Nonbinding arbitration is scheduled for Oct. 1 to resolve the contract dispute. The teachers' two-year contract ended June 30. Teachers make from $33,591 to $64,694 a year.
If both parties don't accept the arbitrator's decision, the district and the teachers are obligated to meet at least once to resolve the dispute. If they can't reach an agreement, the district is entitled to impose its last, best offer, and the teachers can strike.
"I'm hopeful that neither of those scenarios plays out," said Willie Anderson, a staff member of NEA-Alaska, the statewide teachers union.
Schools Superintendent Peggy Cowan said she believes the parties are close to an agreement.
"We think this process will bring us closer, so we're hopeful for resolution," she said.
Negotiations between the district and the Juneau Education Association, representing about 350 teachers, librarians and counselors, have been at an impasse since mid-May. Mediation failed in late May.
About 200 teachers demonstrated outside the school district's office on Glacier Avenue at the start of the Juneau School Board meeting Tuesday night. And some teachers spent the Juneau-Douglas High School open house Wednesday evening outside the school, talking to parents about their contract concerns.
"We don't have a contract, so we'd like one. We'd like one badly, soon," said teacher Casady Herding outside the district office Tuesday.
Some teachers demonstrating Tuesday carried signs saying they didn't want to strike, but would do so.
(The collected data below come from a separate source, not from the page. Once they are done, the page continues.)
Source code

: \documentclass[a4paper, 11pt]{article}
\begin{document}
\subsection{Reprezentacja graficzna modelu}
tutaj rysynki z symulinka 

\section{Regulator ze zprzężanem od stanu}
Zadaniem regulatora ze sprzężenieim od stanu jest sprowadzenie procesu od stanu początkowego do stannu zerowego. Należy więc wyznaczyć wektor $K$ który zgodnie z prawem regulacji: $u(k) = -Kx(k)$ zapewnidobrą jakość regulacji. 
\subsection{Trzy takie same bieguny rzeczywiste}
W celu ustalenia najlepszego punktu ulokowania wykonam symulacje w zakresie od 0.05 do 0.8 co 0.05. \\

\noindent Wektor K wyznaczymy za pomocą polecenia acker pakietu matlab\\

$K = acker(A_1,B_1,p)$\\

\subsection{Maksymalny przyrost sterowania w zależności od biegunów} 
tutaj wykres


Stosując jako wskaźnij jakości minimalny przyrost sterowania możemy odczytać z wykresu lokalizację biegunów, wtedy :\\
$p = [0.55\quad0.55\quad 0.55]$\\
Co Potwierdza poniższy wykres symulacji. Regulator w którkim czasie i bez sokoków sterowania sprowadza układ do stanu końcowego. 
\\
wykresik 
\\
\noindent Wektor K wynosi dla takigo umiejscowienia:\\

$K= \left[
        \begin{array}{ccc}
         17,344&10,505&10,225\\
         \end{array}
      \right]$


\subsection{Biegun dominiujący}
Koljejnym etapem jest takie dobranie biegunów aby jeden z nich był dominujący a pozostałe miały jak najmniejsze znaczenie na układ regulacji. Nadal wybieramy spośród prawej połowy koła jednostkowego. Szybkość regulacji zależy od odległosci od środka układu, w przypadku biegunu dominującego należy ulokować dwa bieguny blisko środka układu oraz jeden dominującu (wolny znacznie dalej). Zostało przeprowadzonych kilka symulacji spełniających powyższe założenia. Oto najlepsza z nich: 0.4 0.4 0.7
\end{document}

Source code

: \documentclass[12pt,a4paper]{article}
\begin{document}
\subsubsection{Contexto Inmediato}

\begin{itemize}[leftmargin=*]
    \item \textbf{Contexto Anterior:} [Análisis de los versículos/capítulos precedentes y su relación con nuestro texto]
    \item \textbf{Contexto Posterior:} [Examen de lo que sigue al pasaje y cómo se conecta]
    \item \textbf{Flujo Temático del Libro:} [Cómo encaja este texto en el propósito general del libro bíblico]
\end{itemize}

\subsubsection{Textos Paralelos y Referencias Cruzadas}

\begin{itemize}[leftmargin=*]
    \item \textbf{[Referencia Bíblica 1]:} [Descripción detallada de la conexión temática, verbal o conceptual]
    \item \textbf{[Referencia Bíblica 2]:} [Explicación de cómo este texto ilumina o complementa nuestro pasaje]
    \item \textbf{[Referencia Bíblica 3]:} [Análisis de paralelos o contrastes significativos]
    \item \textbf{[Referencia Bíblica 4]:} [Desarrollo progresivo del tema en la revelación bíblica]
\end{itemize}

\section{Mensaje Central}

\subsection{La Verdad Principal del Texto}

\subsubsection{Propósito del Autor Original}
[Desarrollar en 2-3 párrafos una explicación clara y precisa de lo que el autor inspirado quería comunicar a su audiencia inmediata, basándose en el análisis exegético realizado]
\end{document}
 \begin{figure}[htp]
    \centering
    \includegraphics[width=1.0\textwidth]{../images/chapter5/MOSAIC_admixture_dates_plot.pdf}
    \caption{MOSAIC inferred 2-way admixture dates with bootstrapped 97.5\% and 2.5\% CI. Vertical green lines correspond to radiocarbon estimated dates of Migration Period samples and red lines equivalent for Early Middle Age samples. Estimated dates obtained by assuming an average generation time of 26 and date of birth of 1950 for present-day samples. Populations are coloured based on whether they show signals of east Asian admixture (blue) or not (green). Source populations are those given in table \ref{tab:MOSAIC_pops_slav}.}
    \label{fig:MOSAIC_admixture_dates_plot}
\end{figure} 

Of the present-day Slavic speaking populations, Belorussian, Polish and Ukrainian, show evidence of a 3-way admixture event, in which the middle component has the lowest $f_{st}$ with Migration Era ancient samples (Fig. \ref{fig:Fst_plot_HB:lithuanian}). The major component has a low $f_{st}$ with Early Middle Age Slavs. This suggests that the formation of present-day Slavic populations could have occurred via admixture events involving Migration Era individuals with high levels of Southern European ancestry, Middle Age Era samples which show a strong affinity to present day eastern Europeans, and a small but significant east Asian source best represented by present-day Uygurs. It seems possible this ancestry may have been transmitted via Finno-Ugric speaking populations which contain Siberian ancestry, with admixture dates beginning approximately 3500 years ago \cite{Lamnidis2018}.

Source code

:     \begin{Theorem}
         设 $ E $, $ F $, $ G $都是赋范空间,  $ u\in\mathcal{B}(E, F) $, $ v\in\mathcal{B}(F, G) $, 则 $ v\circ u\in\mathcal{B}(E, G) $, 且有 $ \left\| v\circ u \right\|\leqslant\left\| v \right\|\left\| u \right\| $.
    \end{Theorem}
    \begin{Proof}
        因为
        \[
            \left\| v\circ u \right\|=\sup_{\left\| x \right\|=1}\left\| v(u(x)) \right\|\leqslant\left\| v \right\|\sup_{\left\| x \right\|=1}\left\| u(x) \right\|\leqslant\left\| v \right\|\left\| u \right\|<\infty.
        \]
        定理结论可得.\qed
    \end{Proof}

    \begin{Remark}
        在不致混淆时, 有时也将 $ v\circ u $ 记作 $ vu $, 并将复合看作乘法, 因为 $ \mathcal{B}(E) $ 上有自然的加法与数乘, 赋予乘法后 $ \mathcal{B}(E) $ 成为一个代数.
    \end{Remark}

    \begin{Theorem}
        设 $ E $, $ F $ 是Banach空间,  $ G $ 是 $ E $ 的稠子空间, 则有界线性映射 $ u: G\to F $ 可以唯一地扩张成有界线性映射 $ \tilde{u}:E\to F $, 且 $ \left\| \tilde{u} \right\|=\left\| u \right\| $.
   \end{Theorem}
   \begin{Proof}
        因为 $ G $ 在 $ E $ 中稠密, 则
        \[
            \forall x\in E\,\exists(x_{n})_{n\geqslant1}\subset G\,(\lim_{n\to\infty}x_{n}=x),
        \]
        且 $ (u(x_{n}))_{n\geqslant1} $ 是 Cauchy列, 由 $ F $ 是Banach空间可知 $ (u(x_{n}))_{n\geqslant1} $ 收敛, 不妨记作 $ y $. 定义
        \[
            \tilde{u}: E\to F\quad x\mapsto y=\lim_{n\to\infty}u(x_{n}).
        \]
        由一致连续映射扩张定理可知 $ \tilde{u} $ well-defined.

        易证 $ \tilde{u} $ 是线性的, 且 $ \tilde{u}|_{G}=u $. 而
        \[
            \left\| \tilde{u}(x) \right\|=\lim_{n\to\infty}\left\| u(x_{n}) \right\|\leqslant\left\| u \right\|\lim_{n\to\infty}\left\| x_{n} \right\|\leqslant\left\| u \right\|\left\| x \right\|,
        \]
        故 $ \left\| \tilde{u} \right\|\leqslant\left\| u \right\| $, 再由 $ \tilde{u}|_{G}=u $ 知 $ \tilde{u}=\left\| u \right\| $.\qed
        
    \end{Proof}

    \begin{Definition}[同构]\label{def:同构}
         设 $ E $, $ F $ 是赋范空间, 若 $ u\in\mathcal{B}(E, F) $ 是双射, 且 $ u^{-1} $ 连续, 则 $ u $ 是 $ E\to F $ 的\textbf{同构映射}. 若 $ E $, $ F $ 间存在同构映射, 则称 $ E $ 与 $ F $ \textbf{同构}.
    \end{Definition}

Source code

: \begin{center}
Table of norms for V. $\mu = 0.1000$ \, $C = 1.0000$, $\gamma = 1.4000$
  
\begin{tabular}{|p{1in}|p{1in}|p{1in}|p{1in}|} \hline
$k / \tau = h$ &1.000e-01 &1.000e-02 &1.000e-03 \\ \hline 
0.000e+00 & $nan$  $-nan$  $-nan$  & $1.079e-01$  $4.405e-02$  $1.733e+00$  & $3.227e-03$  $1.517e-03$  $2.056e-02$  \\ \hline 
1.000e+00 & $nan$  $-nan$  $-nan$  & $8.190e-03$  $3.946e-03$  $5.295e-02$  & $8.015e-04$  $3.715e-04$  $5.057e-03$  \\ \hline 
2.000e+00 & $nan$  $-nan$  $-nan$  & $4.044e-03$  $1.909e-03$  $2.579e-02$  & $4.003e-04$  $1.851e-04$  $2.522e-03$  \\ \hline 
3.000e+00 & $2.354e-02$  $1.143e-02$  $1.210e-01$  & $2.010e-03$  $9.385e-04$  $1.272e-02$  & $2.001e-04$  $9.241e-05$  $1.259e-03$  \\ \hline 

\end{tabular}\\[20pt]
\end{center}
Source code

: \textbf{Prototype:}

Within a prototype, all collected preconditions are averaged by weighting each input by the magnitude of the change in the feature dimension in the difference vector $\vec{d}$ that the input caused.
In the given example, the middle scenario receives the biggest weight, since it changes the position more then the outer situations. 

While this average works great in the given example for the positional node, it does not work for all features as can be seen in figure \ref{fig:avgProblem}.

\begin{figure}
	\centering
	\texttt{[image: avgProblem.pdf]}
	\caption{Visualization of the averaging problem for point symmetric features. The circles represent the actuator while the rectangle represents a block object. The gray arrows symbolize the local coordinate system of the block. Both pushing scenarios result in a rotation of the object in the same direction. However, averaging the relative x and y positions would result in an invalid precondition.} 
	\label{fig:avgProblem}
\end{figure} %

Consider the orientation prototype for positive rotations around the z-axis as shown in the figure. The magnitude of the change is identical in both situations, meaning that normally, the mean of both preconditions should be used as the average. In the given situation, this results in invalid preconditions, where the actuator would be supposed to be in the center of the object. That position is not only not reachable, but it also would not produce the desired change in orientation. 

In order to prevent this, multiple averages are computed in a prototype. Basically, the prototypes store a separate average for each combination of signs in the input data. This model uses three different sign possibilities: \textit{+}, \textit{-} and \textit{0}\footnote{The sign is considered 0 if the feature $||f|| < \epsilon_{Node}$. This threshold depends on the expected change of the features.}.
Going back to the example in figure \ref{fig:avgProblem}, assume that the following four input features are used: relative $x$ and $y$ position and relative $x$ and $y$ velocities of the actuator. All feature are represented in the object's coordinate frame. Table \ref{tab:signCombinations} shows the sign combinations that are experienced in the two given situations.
Teachers previously authorized their union to call a strike.
Teachers, in their final offer during negotiations in May, asked for 2 percent increases in the salary schedule's rates, an increase in the district's contribution toward health-insurance premiums from $550 a month per person to $635, and an increase in elementary teachers' preparation time from at least 150 minutes a week to 250 minutes.
Teachers now pay the equivalent of $243 a month toward health-insurance premiums of $793, said Anderson of NEA-Alaska.
The district has said it's willing to pay $85 more a month for the premiums.
The School Board also recently authorized teachers to move up what are called the steps and columns of the salary schedule this school year, even without a new contract. The previous contract, negotiated in 2001, was intended to free up money to allow for movement up the schedule without it being negotiated with each contract.
The schedule pays eligible teachers more money for added years of experience and further college credits. Union officials said this spring that about 30 percent of teachers have reached the top point of the schedule. Those teachers would make more money only if the salary schedule's pay rates are raised, or if new steps are added to top end of the schedule.
"They haven't offered anything except step and column," teacher negotiator Sara Hannan said Tuesday of movement up the schedule. "Our step and column funds itself."
The school district's new one-year contracts with administrators - such as principals - and support staff - such as custodians and instructional assistants - included movement up the salary schedule and $85 more a month toward health-insurance premiums.
Cowan said the district is interested in equity among the collective bargaining units, and has budgeted for higher district payments for health-insurance premiums for the teachers.
Kevin Hamrick, a teachers union negotiator, addressed the School Board on Tuesday, saying he was speaking as a parent and community member. He said there are ways to save money without cutting teachers and services. He cited the money the district is spending on a consultant during teacher negotiations.
"Every time we talk about budget cuts, it's how many teachers are we going to cut," Hamrick said.
The district reduced about $1.74 million from this school year's budget to balance it. The district, in a budget document, listed movement up the salary schedule and increased health-insurance premiums for all employees as major cost increases.
Among the cuts were the equivalent of about six teaching positions, early afternoon kindergarten buses, after-school activity buses, and delays in buying textbooks.